E' emergenza lavoro in Italia. Il tasso di disoccupazione nel primo trimestre del 2014 raggiunge il 13,6%, in crescita di 0,8 punti percentuali rispetto allo stesso periodo dello scorso anno. Si tratta, in base a confronti annui, di un massimo storico, ovvero del valore più alto dall'inizio delle serie trimestrali, partite nel 1977. Lo rileva l'Istat (dati non destagionalizzati).

Grave anche il livello dei senza lavoro tra i giovani (15 e i 24 anni) che sale al 46,0%. Si tratta, in base a confronti annui, di un massimo storico, ovvero del valore più alto dall'inizio delle serie trimestrali, partire nel 1977. Lo rileva l'Istat (dati non destagionalizzati). Passando ai dati destagionalizzati e più aggiornati, forniti sempre dall'Istat (non comparabili con i dati trimestrali grezzi), il tasso di disoccupazione dei giovani under25 ad aprile è al 43,3%. Anche in questo caso si tratta di un massimo storico.

Nel primo trimestre del 2014 il numero delle persone disoccupate sfiora i 3,5 milioni, salendo precisamente a 3 milioni 487mila (in aumento di 212mila su base annua). Lo rileva l'Istat (dati non destagionalizzati).

Il tasso di disoccupazione ad aprile risulta pari al 12,6%, stabile rispetto a marzo, ma in aumento di 0,6 punti su base annua. Lo rileva l'Istat, spiegando che questi dati provvisori e destagionalizzati, e quindi non comparabili direttamente a quelli trimestrali grezzi.

Il tasso di disoccupazione tocca il suo picco nel Mezzogiorno, dove vola al 21,7% nel primo trimestre del 2014 (dati non destagionalizzati). E tra i giovani (15-24 anni) raggiunge addirittura il 60,9%. Lo rileva l'Istat, spiegando che sono 347mila i ragazzi in cerca di lavoro nel Sud, pari al 14,5% della popolazione in questa fascia d'età.

I ragazzi tra i 15 e i 29 anni che non lavorano e non studiano, i cosiddetti Neet, sono saliti a 2 milioni 442 mila nel primo trimestre del 2014. Lo rileva l'Istat (dati non destagionalizzati). Rispetto all'anno precedente sono cresciuti di 113 mila unità (+4,8%). Tra i Neet si ritrovano i giovani disoccupati under30, nonché gli inattivi, con molti scoraggiati, ovvero ragazzi che si sono rassegnati a stare fuori dal mercato del lavoro. Non mancano tra loro anche le mamme.
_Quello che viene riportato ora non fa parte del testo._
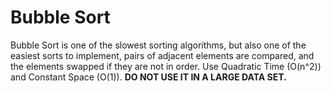 # Bubble Sort

Bubble Sort is one of the slowest sorting algorithms, but also one of the easiest sorts to implement, pairs of adjacent elements are compared, and the elements swapped if they are not in order. Use Quadratic Time (O(n^2)) and Constant Space (O(1)). **DO NOT USE IT IN A LARGE DATA SET.**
Giuliano Poletti, a margine di un incontro a Milano commenta così i dati dell'Istat: sul lavoro "l’obiettivo è procedere per produrre entro fine anno il cambio di segno. Teniamo conto che parliamo degli esito del trimestre in cui il pil è sceso dello 0,1, quindi è chiaro che l’occupazione è allineata a quel dato". Inoltre bisogna tener conto che l’industria "avrà l’esigenza di saturare gli impianti prima di richiedere nuova occupazione, quindi se non c’è uno scatto forte sull’incremento della capacità produttiva è difficile che si produca nuovo lavoro". "Sarebbe irresponsabile non intervenire immediatamente con misure eccezionali tese a rilanciare l’occupazione, dando nuove prospettive al Paese ed ai giovani", commentano Rosario Trefiletti ed Elio Lannutti, presidenti di Federconsumatori e Adusbef.

"Creare occupazione significa, infatti, incrementare il potere di acquisto delle famiglie (sulle cui spalle, attualmente, pesa il sostegno di figli e nipoti senza lavoro) e rilanciare i consumi dando nuovo impulso alla domanda interna in crisi da anni (basti pensare che nel solo biennio 2012-2013 la contrazione è stata del -8,1%)". Per le associazioni dei consumatori è indispensabile stanziare congrui investimenti per la ricerca e lo sviluppo tecnologico, a partire dalla banda larga nelle telecomunicazioni; avviare un piano per lo sviluppo del turismo; attuare un allentamento del patto di stabilità che consenta la realizzazione di opere infrastrutturali di modernizzazione e messa in sicurezza.
"Il dato veramente preoccupante è l’aumento della disoccupazione dello 0,8% su base annua - puntualizza il presidente di Confindustria, Giorgio Squinzi - stiamo strisciando sul fondo, non raccontiamoci storielle".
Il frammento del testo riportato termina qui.